Allright, boys. Crunch time! Who’s got anything left? We gotta take three out of four from the Crusaders to take the lead in the division, then hold it over the weekend. So far, we’ve beaten the #1 offense and #2 defense in the league nine out of 14. By the way, the Raccoons are merely seventh in runs scored, but have allowed the least runs (although the Crusaders’ offense, which had regained Stanton Martin by now, could easily slash their way through the Coons to gain first place in both tables).

Projected matchups:
Kenichi Watanabe (5-3, 2.44 ERA) vs. Greg Connor (13-6, 3.17 ERA)
Nick Brown (14-9, 2.57 ERA) vs. Whit Reeves (17-11, 3.98 ERA)
Kelvin Yates (21-3, 2.34 ERA) vs. Angel Javier (19-6, 3.14 ERA)
Cássio Boda (6-6, 4.28 ERA) vs. Jim Baker (13-10, 3.72 ERA)

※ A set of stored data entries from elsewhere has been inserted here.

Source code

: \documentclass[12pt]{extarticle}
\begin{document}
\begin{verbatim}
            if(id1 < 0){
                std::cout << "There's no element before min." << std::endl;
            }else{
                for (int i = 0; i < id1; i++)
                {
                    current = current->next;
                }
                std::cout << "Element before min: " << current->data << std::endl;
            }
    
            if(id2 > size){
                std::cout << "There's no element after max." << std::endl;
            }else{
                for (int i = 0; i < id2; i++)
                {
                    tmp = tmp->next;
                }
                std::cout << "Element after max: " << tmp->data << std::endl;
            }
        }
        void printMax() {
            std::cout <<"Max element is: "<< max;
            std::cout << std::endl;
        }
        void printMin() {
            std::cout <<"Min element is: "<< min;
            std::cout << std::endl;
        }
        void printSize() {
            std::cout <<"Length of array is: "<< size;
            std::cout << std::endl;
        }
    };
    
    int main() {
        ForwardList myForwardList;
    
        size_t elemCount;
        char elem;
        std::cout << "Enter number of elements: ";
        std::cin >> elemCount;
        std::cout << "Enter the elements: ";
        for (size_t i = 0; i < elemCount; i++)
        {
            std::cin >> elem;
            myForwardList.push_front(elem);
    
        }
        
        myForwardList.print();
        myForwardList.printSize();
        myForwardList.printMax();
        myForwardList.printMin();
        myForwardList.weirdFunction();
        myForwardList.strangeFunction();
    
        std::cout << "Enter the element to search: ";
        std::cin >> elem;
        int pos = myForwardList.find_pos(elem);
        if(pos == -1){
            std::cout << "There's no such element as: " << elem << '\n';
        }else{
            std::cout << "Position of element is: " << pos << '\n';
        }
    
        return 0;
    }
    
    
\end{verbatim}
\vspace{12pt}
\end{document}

As mentioned, our co-aces will start the games on short rest, as will Boda. We have to keep Fuentes out of this series, because his start will be an auto-loss. We might be able to hide him in the Titans series on the weekend, but he can’t start in this series, because it would be the end of us. We’ve been slightly protective of Brown and Yates over the season, but now the game is on. No more babysitting.

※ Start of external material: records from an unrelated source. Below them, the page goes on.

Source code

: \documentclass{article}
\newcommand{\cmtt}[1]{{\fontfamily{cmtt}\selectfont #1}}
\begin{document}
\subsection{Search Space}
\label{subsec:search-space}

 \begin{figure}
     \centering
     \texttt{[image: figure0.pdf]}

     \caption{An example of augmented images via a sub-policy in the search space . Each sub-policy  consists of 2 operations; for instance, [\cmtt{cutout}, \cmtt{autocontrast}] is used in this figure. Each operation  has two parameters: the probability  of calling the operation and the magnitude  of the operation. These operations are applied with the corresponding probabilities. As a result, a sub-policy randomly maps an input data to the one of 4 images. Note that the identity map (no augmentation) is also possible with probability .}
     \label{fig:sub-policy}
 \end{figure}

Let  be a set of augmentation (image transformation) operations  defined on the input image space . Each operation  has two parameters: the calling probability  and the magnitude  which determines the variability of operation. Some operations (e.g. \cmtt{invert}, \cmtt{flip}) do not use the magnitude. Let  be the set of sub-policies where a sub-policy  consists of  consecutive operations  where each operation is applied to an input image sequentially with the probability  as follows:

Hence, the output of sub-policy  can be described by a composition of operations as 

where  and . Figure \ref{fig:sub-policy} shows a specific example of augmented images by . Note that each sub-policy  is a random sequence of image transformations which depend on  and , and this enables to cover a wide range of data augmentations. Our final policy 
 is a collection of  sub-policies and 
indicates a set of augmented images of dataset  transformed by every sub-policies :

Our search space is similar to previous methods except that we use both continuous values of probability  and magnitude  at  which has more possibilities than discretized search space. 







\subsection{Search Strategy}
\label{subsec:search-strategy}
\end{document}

Besides, the Crusaders seemed to have the same thoughts, as it appeared they skipped George Kirk (3-5, 4.76 ERA), to get all worthy arms into this series. All their starters are righties, which might help us, or might not (our LHP/RHP splits are fairly even).

Game 1
POR: SS Flores – CF Castro – LF Pruitt – RF Black – 1B Quebell – C Bowen – 3B Sharp – 2B Nomura – P Watanabe
NYC: CF R. Pena – 2B J. Hernandez – LF M. Ortíz – RF S. Martin – SS Caraballo – 1B T. Mullins – 3B M. Williams – C D. Anderson – P Connor

The Martin Brothers produced a run in the first inning when Ortíz doubled and Stanton singled him in with two outs to take a 1-0 lead. Through four innings, the Raccoons’ half of the box scored showed a Quebell walk and Bowen hitting into a double play and really nothing else. The Crusaders got Martin and Caraballo on with singles to start the bottom 4th, but Mullins grounded into a fielder’s choice (and then was almost picked off), Marc Williams struck out, and Anderson grounded out to Flores. Still 1-0, Coons still hitless, but Luke Black led off the fifth with a single, only to be starved out at first base.

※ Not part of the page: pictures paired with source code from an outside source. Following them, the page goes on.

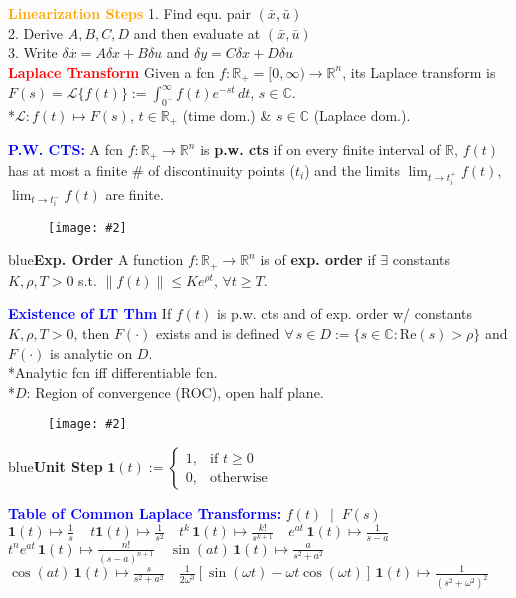 \documentclass[5pt]{extarticle} %
\newcommand{\customFigure}[3][]{%
    \vspace{-1.5em}
    \begin{figure}[H]
        \centering
        \texttt{[image: \#2]}
    \end{figure}
    \vspace{-1.5em}
}
\begin{document}
\begin{paracol}{3}
{    \textcolor{orange}{\textbf{Linearization Steps}} 1. Find equ. pair $(\bar{x}, \bar{u})$ \\
    2. Derive $A,B,C,D$ and then evaluate at $(\bar{x}, \bar{u})$ \\
    3. Write $\delta \overset{\cdot}{x} = A \delta x + B \delta u$ and $\delta y = C \delta x + D \delta u$ \\

    \textcolor{red}{\textbf{Laplace Transform}} Given a fcn $f: \mathbb{R}_+ = [0,\infty) \to \mathbb{R}^n$, its Laplace transform is 
    $F(s) = \mathcal{L} \{ f(t) \} := \int_{0^-}^{\infty} f(t) e^{-st} \, dt$, $s \in \mathbb{C}$. \\ 
    *$\mathcal{L:} f(t) \mapsto F(s)$, $t \in \mathbb{R}_+$ (time dom.) \& $s \in \mathbb{C}$ (Laplace dom.).
    
    \textcolor{blue}{\textbf{P.W. CTS:}} A fcn $f: \mathbb{R}_+ \to \mathbb{R}^n$ is \textbf{p.w. cts} if on every finite interval of $\mathbb{R}$, $f(t)$ has at most a finite \# of discontinuity points ($t_i$) and the limits 
    $\lim_{t \to t_i^+} f(t)$, $\lim_{t \to t_i^-} f(t)$ are finite.

    \customFigure[0.1]{../Images/L4_0.png}

    \textcolor{blue}{\textbf{Exp. Order}} A function $f: \mathbb{R}_+ \to \mathbb{R}^n$ is of \textbf{exp. order} if $\exists$ constants $K, \rho, T > 0$ s.t. $\|f(t)\| \leq K e^{\rho t}$, $\forall t \geq T$.

    \textcolor{blue}{\textbf{Existence of LT Thm}} If $f(t)$ is p.w. cts and of exp. order w/ constants $K, \rho, T > 0$, then $F(\cdot)$ exists and is defined $\forall \, s \in D := \{s \in \mathbb{C} : \text{Re}(s) > \rho\}$ and $F(\cdot)$ is analytic on $D$. \\
    *Analytic fcn iff differentiable fcn. \\
    *$D$: Region of convergence (ROC), open half plane. \\
    \customFigure[0.1]{../Images/L4_1.png}

    \textcolor{blue}{\textbf{Unit Step}} $\mathbf{1}(t) := 
        \begin{cases} 
        1, & \text{if } t \geq 0 \\ 
        0, & \text{otherwise}
        \end{cases}$

    \textcolor{blue}{\textbf{Table of Common Laplace Transforms:}} $f(t) \; \mid \; F(s)$ \\ 
    $\mathbf{1}(t) \mapsto \frac{1}{s} \, \quad t \mathbf{1}(t) \mapsto \frac{1}{s^2} \quad t^k \, \mathbf{1}(t) \mapsto \frac{k!}{s^{k+1}} \quad e^{at} \, \mathbf{1}(t) \mapsto \frac{1}{s-a}$ \\ 
    $t^n e^{at} \, \mathbf{1}(t) \mapsto \frac{n!}{(s-a)^{n+1}} \quad \sin(at) \, \mathbf{1}(t) \mapsto \frac{a}{s^2 + a^2} \quad $ \\
    $ \cos(at) \, \mathbf{1}(t) \mapsto \frac{s}{s^2 + a^2} \quad \frac{1}{2\omega^3} [\sin(\omega t) - \omega t \cos(\omega t)] \, \mathbf{1}(t) \mapsto \frac{1}{(s^2 + \omega^2)^2}$ \\

}
\end{paracol}
\end{document}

The Crusaders worked their way through the Coons’ battery in the bottom of the inning. Roberto Pena drew a leadoff walk, then stole two bases off a shamefully challenged Craig Bowen. Hits by Hernandez and Ortíz plated two runs for a 3-0 lead. Ted Mullins’ leadoff jack in the bottom 6th put the game to rest at 4-0. The Raccoons still had not enjoyed a RISP situation the entire game. The Crusaders’ Greg Connor carried a 3-hit shutout into the ninth inning until Castro singled his way on there, and Pruitt homered out of the blue to cut the Crusaders’ lead in half. No outs, Scott Hood appeared to close this one, 97 strikeouts in 73 innings. He walked the Duke to bring the tying run to the plate, but those tying run batters were then chainsawed into fine grain, as Quebell, Bowen, and Crespo went down in order. 4-2 Crusaders.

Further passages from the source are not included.